#### ASSIGNMENT:
Of the material below, the lines to be retyped are those from the line containing "And if $x +" through the line containing "So $G$ is a group under $\ast$.", inclusive; reproduce them exactly.

#### DATA LISTING:
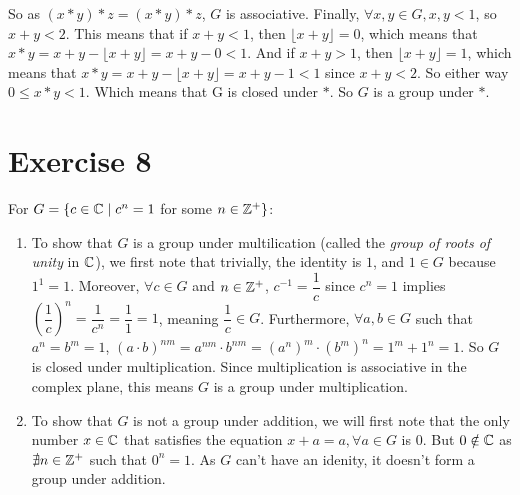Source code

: \documentclass[12pt]{article}
\begin{document}
    So as $(x \ast y) \ast z = (x \ast y) \ast z$,
    $G$ is associative.
    Finally, $\forall x, y \in G, x, y < 1$,
    so $x + y < 2$.
    This means that if $x + y < 1$,
    then  $\lfloor x + y \rfloor = 0$,
    which means that $x \ast y = x + y - \lfloor x + y \rfloor = x + y - 0 < 1$.
    And if $x + y > 1$,
    then $\lfloor x + y \rfloor = 1$,
    which means that $x \ast y = x + y - \lfloor x + y \rfloor = x + y - 1 < 1$
    since $x + y < 2$.
    So either way $0 \leqslant x \ast y < 1$.
    Which means that G is closed under $\ast$.
    So $G$ is a group under $\ast$.

    
    \section*{Exercise 8}
    For $G = \{c \in \mathbb{C} \mid c^{n} = 1$ for some $n \in \mathbb{Z}^{+}\}$:
    \begin{enumerate}[label=\textbf{\alph*.}]
        \item 
            To show that $G$ is a group under multilication
            (called the \textit{group of roots of unity} in $\mathbb{C}$),
            we first note that trivially, the identity is $1$,
            and $1 \in G$ because $1^{1} = 1$.
            Moreover, $\forall c \in G$ and $n \in \mathbb{Z}^{+}$,
            $c^{-1} = \dfrac{1}{c}$
            since $c^{n} = 1$
            implies $(\dfrac{1}{c})^{n} = \dfrac{1}{c^{n}} = \dfrac{1}{1} = 1$,
            meaning $\dfrac{1}{c} \in G$.
            Furthermore, $\forall a, b \in G$
            such that $a^{n} = b^{m} = 1$,
            $(a \cdot b)^{nm}
            = a^{nm} \cdot b^{nm}
            = (a^{n})^{m} \cdot (b^{m})^{n}
            = 1^{m} + 1^{n}
            = 1$.
            So $G$ is closed under multiplication.
            Since multiplication is associative in the complex plane,
            this means $G$ is a group under multiplication.
        \item 
            To show that $G$ is not a group under addition,
            we will first note that the only number $x \in \mathbb{C}$
            that satisfies the equation $x + a = a, \forall a \in G$ is $0$.
            But $0 \notin \mathbb{C}$
            as $\nexists n \in \mathbb{Z}^{+}$
            such that $0^n = 1$.
            As $G$ can't have an idenity,
            it doesn't form a group under addition. 
    \end{enumerate}
\end{document}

#### FINAL ANSWER:
    And if $x + y > 1$,
    then $\lfloor x + y \rfloor = 1$,
    which means that $x \ast y = x + y - \lfloor x + y \rfloor = x + y - 1 < 1$
    since $x + y < 2$.
    So either way $0 \leqslant x \ast y < 1$.
    Which means that G is closed under $\ast$.
    So $G$ is a group under $\ast$.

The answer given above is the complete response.